Zestien respondenten geven antwoord op de vraag of er duidelijke overeenstemming is tussen de doelen van de betrokken actoren.

De helft van hen, acht geïnterviewden, geeft aan dat het overleg en gezamenlijk formuleren van doelen goed loopt: ‘Ja, alle professionals (uit hulpverlening, onderwijs) hebben het belang van het kind wel voor ogen, de ouders ook. Dat de schotten tussen het onderwijs en de zorg verdwijnen, draagt daar ook aan bij’. Toch blijkt dat afstemming ook onder de tevreden respondenten een puzzel kan zijn: ‘We hebben wel redelijk dezelfde doelen, maar we zijn ook wel afhankelijk van geld vanuit de gemeente. Wij willen bijvoorbeeld meer geld voor de preventieve kant, maar dat gaat dan wel ten koste van de curatieve kant. Dat is een politiek spelletje, daar komen we niet omheen’ en ‘Soms, maar dat is wel heel persoonlijk, is het wel lastig om te scheiden dat het hele idee van Eigen Kracht wel precies tegelijk komt met alle benodigde bezuinigingen. Dat komt wel heel toevallig tegelijk. Maar we hebben een goede relatie met de gemeente’ en: ‘Tussen Provincie, gemeente en CJG is een goede samenwerking. Wel gaat dat in de toekomst wellicht veranderen met de transitie van de zorg voor jeugd. Zorgaanbieders zijn toch gewend zelf hulp en methoden aan te bieden, terwijl gemeente en provincie in de toekomst verwachten dat dit meer vraaggericht wordt. Ik denk dat deze pilot wel een meerwaarde is met deze transitie, want het werkt wel mee om de zorgaanbieders om te laten schakelen’.

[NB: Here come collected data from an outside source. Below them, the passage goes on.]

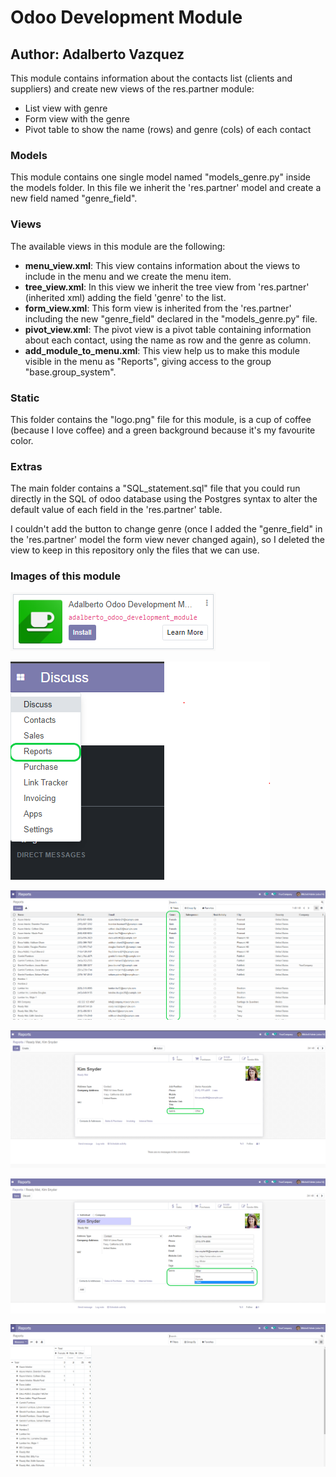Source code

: # Odoo Development Module
## Author: Adalberto Vazquez

This module contains information about the contacts list (clients and suppliers) and create new views of the res.partner module:
* List view with genre
* Form view with the genre
* Pivot table to show the name (rows) and genre (cols) of each contact

### Models

This module contains one single model named "models_genre.py" inside the models folder. In this file we inherit the 'res.partner' model and create a new field named "genre_field".


### Views

The available views in this module are the following:
* **menu_view.xml**: This view contains information about the views to include in the menu and we create the menu item.
* **tree_view.xml**: In this view we inherit the tree view from 'res.partner' (inherited xml) adding the field 'genre' to the list.
* **form_view.xml**: This form view is inherited from the 'res.partner' including the new "genre_field" declared in the "models_genre.py" file.
* **pivot_view.xml**: The pivot view is a pivot table containing information about each contact, using the name as row and the genre as column.
* **add_module_to_menu.xml**: This view help us to make this module visible in the menu as "Reports", giving access to the group "base.group_system".

### Static

This folder contains the "logo.png" file for this module, is a cup of coffee (because I love coffee) and a green background because it's my favourite color.

### Extras

The main folder contains a "SQL_statement.sql" file that you could run directly in the SQL of odoo database using the Postgres syntax to alter the default value of each field in the 'res.partner' table.

I couldn't add the button to change genre (once I added the "genre_field" in the 'res.partner' model the form view never changed again), so I deleted the view to keep in this repository only the files that we can use.

### Images of this module

![Logo](/images/module_logo.PNG)

![Reports_menu](/images/reports_menu.png)

![Tree_view](/images/tree_view.PNG)

![Form_view1](/images/form_view1.PNG)

![Form_view2](/images/form_view2.PNG)

![Pivot_view](/images/pivot_view.PNG)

Vijf respondenten geven aan dat het gezamenlijk formuleren van doelen nog niet zo eenvoudig is, omdat de verschillende betrokken partijen hun eigen belangen en doelen voor ogen hebben. Verschillende uitspraken illustreren dit: ‘Dat is dus vaak lastig. Vaak, te vaak wat mij betreft, spelen organisatiebelangen een rol. Men weet onderling als hulpverleners vaak lastig wat men doet en verwacht in een bepaalde situatie’ en: ‘De verschillende hulpverleners werken echt vanuit verschillende culturen, daar valt zeker winst te behalen. (..) Het CJG is erop gericht deze gezamenlijke doelen te kunnen opstellen’ en: ‘Verder zie je toch vaak terug dat verschillende betrokkenen (organisaties, kern-/ketenpartners) verschillende belangen hebben, ook financieel. Uiteindelijk is niemand is erop uit om zichzelf op te heffen. Iedereen wil zijn/haar aandeel van de koek. Dat is een ingewikkeld proces, een hele uitdaging’.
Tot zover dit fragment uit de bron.